一つは、人間らしい生き方とは、ハイデガーが定義した「退屈の第二形式」のように退屈から逃れようとするのではなく、退屈の中にいながらも多少の楽しさを味わい生きることであって、
それを洗練させていくためには「消費」ではなく「浪費・贅沢」がヒントになるということ。
消費とは物ではなく物を通して観念を味わうということであり、終わりがない。
浪費とはそのもの自体を味わうということである。
現代は消費の誘惑にあふれている。例えば、僕の好きな漫画や映画も「みんな読んでる/人気No.1」の文字で飾られている。それはもともとは「それだけ面白い」というアピールだったのかもしれないが、今やそれ自体が「みんな読んでるのみ読まないの?」「人気No.1なのに知らないの?」という煽りとして本質になってしまっている気がする。
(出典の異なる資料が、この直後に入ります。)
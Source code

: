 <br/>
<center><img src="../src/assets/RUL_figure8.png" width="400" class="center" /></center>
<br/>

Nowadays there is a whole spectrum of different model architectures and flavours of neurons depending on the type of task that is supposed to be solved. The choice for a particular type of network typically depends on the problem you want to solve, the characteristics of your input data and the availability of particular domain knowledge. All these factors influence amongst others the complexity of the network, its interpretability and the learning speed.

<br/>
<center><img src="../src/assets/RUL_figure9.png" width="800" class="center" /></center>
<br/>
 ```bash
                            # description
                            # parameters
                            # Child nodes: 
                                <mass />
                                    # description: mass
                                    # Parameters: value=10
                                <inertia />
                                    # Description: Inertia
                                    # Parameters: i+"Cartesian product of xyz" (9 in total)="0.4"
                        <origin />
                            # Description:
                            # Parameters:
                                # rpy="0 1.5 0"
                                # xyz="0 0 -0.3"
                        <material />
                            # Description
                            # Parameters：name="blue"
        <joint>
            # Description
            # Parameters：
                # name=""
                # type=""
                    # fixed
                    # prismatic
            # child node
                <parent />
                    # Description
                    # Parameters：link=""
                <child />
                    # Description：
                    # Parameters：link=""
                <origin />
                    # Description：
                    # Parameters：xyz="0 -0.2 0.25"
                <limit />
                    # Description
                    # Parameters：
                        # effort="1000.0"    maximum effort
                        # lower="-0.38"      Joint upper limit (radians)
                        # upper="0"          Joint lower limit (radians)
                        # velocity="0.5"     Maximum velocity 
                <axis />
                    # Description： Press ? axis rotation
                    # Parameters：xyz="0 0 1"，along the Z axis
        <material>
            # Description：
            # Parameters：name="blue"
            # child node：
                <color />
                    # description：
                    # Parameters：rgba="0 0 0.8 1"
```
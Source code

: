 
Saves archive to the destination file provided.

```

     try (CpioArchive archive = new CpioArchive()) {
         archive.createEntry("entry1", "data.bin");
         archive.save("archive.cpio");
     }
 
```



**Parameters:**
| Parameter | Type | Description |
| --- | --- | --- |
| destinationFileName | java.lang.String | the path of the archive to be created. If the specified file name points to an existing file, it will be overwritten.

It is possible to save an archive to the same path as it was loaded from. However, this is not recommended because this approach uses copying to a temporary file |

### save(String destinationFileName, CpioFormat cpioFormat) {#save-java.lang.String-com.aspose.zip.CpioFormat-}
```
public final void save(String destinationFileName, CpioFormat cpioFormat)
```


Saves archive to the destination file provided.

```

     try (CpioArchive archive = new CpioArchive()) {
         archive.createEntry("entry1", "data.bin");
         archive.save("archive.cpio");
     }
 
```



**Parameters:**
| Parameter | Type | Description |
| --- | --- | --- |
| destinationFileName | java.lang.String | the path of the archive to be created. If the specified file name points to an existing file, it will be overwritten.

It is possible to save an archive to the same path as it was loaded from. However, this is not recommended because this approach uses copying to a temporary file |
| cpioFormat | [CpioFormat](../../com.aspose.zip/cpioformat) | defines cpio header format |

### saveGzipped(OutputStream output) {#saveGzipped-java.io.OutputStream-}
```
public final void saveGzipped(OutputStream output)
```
消費にからめとられずに、浪費を楽しむためには、物を味わう技術や知識が必要であるという。
漫画や映画の本当の楽しさや味わい深さを知っている人は、「みんな読んでるかどうか」に惑わされることは少ないだろう。もし惑わされたとしても、それが本当に価値あるものなのかどうかを、少なくとも知識と技術がない人よりも客観的に判断できると思われる。
つまり、文化や芸術などを楽しみ、そのために学ぶことこそ、暇と退屈との付き合い方であると語っている。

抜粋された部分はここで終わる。